- From: <bugzilla@jessica.w3.org>
- Date: Fri, 15 Jul 2011 18:23:26 +0000
- To: public-html-bugzilla@w3.org
http://www.w3.org/Bugs/Public/show_bug.cgi?id=13263 --- Comment #7 from Maciej Stachowiak <mjs@apple.com> 2011-07-15 18:23:25 UTC --- (In reply to comment #5) > On a practical note, wouldn't we end up with license problems here? The > document used to generate the HTML5 specification uses a different license than > the W3C document license. > > If the editor is forced to take changes to the document then either > > A) Those changes must be available under the same license as the document used > to > generate the HTML5 specification. > B) The specification would have to be forked. > > Would we be fine with requiring A from people supplying diffs?
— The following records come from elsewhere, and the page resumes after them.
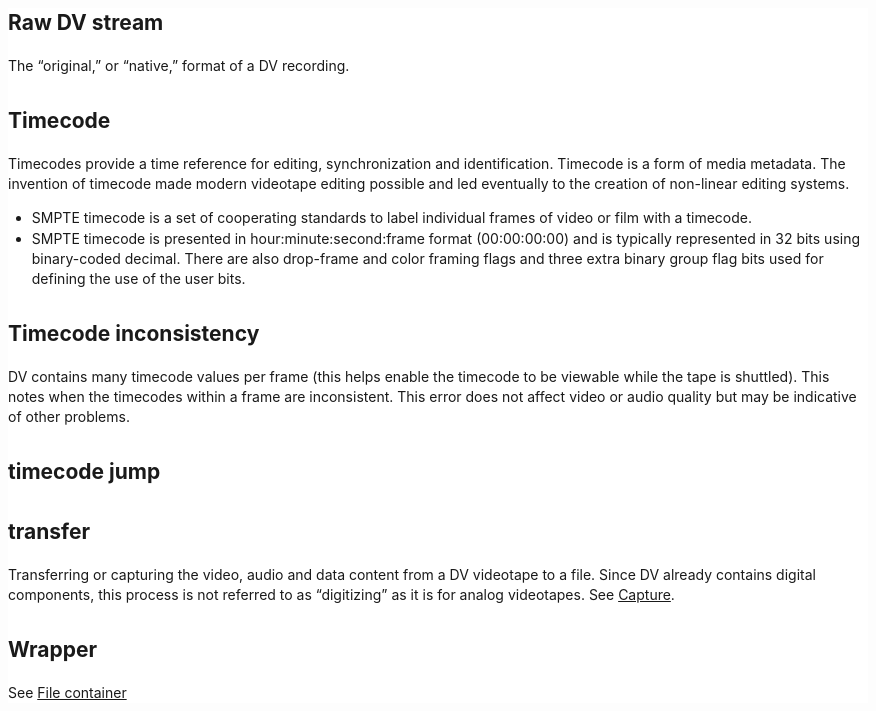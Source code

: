 ## Raw DV stream
The “original,” or “native,” format of a DV recording.

## Timecode
Timecodes provide a time reference for editing, synchronization and identification. Timecode is a form of media metadata. The invention of timecode made modern videotape editing possible and led eventually to the creation of non-linear editing systems. 
 - SMPTE timecode is a set of cooperating standards to label individual frames of video or film with a timecode. 
 - SMPTE timecode is presented in hour:minute:second:frame format (00:00:00:00) and is typically represented in 32 bits using binary-coded decimal. There are also drop-frame and color framing flags and three extra binary group flag bits used for defining the use of the user bits.

## Timecode inconsistency
DV contains many timecode values per frame (this helps enable the timecode to be viewable while the tape is shuttled). This notes when the timecodes within a frame are inconsistent. This error does not affect video or audio quality but may be indicative of other problems.

## timecode jump


## transfer
Transferring or capturing the video, audio and data content from a DV videotape to a file. Since DV already contains digital components, this process is not referred to as “digitizing” as it is for analog videotapes. See [Capture](#capture).

## Wrapper
See [File container](#file-container)

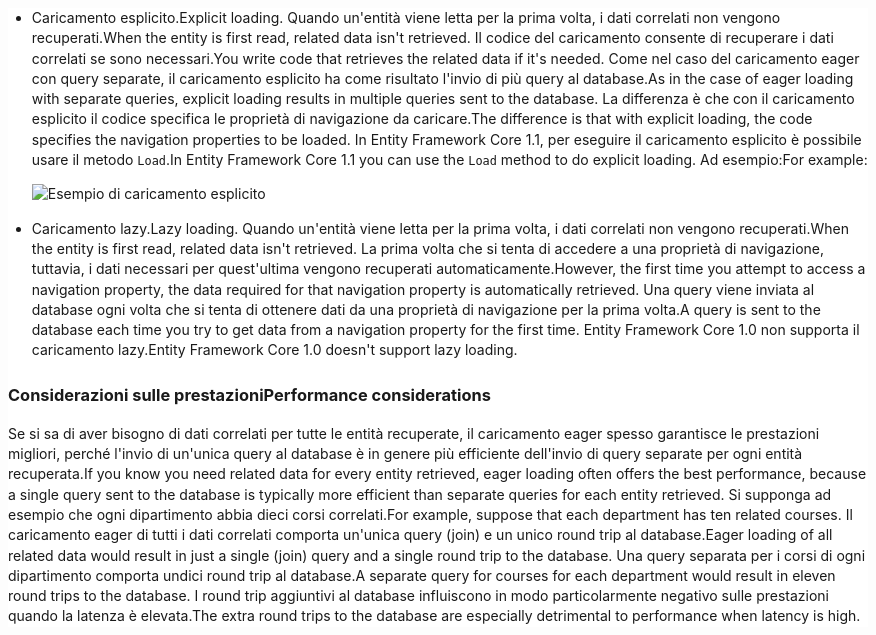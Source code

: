 * <span data-ttu-id="193b7-127">Caricamento esplicito.</span><span class="sxs-lookup"><span data-stu-id="193b7-127">Explicit loading.</span></span> <span data-ttu-id="193b7-128">Quando un'entità viene letta per la prima volta, i dati correlati non vengono recuperati.</span><span class="sxs-lookup"><span data-stu-id="193b7-128">When the entity is first read, related data isn't retrieved.</span></span> <span data-ttu-id="193b7-129">Il codice del caricamento consente di recuperare i dati correlati se sono necessari.</span><span class="sxs-lookup"><span data-stu-id="193b7-129">You write code that retrieves the related data if it's needed.</span></span> <span data-ttu-id="193b7-130">Come nel caso del caricamento eager con query separate, il caricamento esplicito ha come risultato l'invio di più query al database.</span><span class="sxs-lookup"><span data-stu-id="193b7-130">As in the case of eager loading with separate queries, explicit loading results in multiple queries sent to the database.</span></span> <span data-ttu-id="193b7-131">La differenza è che con il caricamento esplicito il codice specifica le proprietà di navigazione da caricare.</span><span class="sxs-lookup"><span data-stu-id="193b7-131">The difference is that with explicit loading, the code specifies the navigation properties to be loaded.</span></span> <span data-ttu-id="193b7-132">In Entity Framework Core 1.1, per eseguire il caricamento esplicito è possibile usare il metodo `Load`.</span><span class="sxs-lookup"><span data-stu-id="193b7-132">In Entity Framework Core 1.1 you can use the `Load` method to do explicit loading.</span></span> <span data-ttu-id="193b7-133">Ad esempio:</span><span class="sxs-lookup"><span data-stu-id="193b7-133">For example:</span></span>

  ![Esempio di caricamento esplicito](read-related-data/_static/explicit-loading.png)

* <span data-ttu-id="193b7-135">Caricamento lazy.</span><span class="sxs-lookup"><span data-stu-id="193b7-135">Lazy loading.</span></span> <span data-ttu-id="193b7-136">Quando un'entità viene letta per la prima volta, i dati correlati non vengono recuperati.</span><span class="sxs-lookup"><span data-stu-id="193b7-136">When the entity is first read, related data isn't retrieved.</span></span> <span data-ttu-id="193b7-137">La prima volta che si tenta di accedere a una proprietà di navigazione, tuttavia, i dati necessari per quest'ultima vengono recuperati automaticamente.</span><span class="sxs-lookup"><span data-stu-id="193b7-137">However, the first time you attempt to access a navigation property, the data required for that navigation property is automatically retrieved.</span></span> <span data-ttu-id="193b7-138">Una query viene inviata al database ogni volta che si tenta di ottenere dati da una proprietà di navigazione per la prima volta.</span><span class="sxs-lookup"><span data-stu-id="193b7-138">A query is sent to the database each time you try to get data from a navigation property for the first time.</span></span> <span data-ttu-id="193b7-139">Entity Framework Core 1.0 non supporta il caricamento lazy.</span><span class="sxs-lookup"><span data-stu-id="193b7-139">Entity Framework Core 1.0 doesn't support lazy loading.</span></span>

### <a name="performance-considerations"></a><span data-ttu-id="193b7-140">Considerazioni sulle prestazioni</span><span class="sxs-lookup"><span data-stu-id="193b7-140">Performance considerations</span></span>

<span data-ttu-id="193b7-141">Se si sa di aver bisogno di dati correlati per tutte le entità recuperate, il caricamento eager spesso garantisce le prestazioni migliori, perché l'invio di un'unica query al database è in genere più efficiente dell'invio di query separate per ogni entità recuperata.</span><span class="sxs-lookup"><span data-stu-id="193b7-141">If you know you need related data for every entity retrieved, eager loading often offers the best performance, because a single query sent to the database is typically more efficient than separate queries for each entity retrieved.</span></span> <span data-ttu-id="193b7-142">Si supponga ad esempio che ogni dipartimento abbia dieci corsi correlati.</span><span class="sxs-lookup"><span data-stu-id="193b7-142">For example, suppose that each department has ten related courses.</span></span> <span data-ttu-id="193b7-143">Il caricamento eager di tutti i dati correlati comporta un'unica query (join) e un unico round trip al database.</span><span class="sxs-lookup"><span data-stu-id="193b7-143">Eager loading of all related data would result in just a single (join) query and a single round trip to the database.</span></span> <span data-ttu-id="193b7-144">Una query separata per i corsi di ogni dipartimento comporta undici round trip al database.</span><span class="sxs-lookup"><span data-stu-id="193b7-144">A separate query for courses for each department would result in eleven round trips to the database.</span></span> <span data-ttu-id="193b7-145">I round trip aggiuntivi al database influiscono in modo particolarmente negativo sulle prestazioni quando la latenza è elevata.</span><span class="sxs-lookup"><span data-stu-id="193b7-145">The extra round trips to the database are especially detrimental to performance when latency is high.</span></span>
Despite the fact > that this license is not the W3C document license? I think this concern is unrelated to the topic at hand. This is not about licensing issues with provided text, and such licensing issues can presumably come up whether the text is "minor" or "substantive". This issue is specifically about using a streamlined process for matters that the W3C Process would consider "minor" changes. -- Configure bugmail: http://www.w3.org/Bugs/Public/userprefs.cgi?tab=email ------- You are receiving this mail because: ------- You are the QA contact for the bug.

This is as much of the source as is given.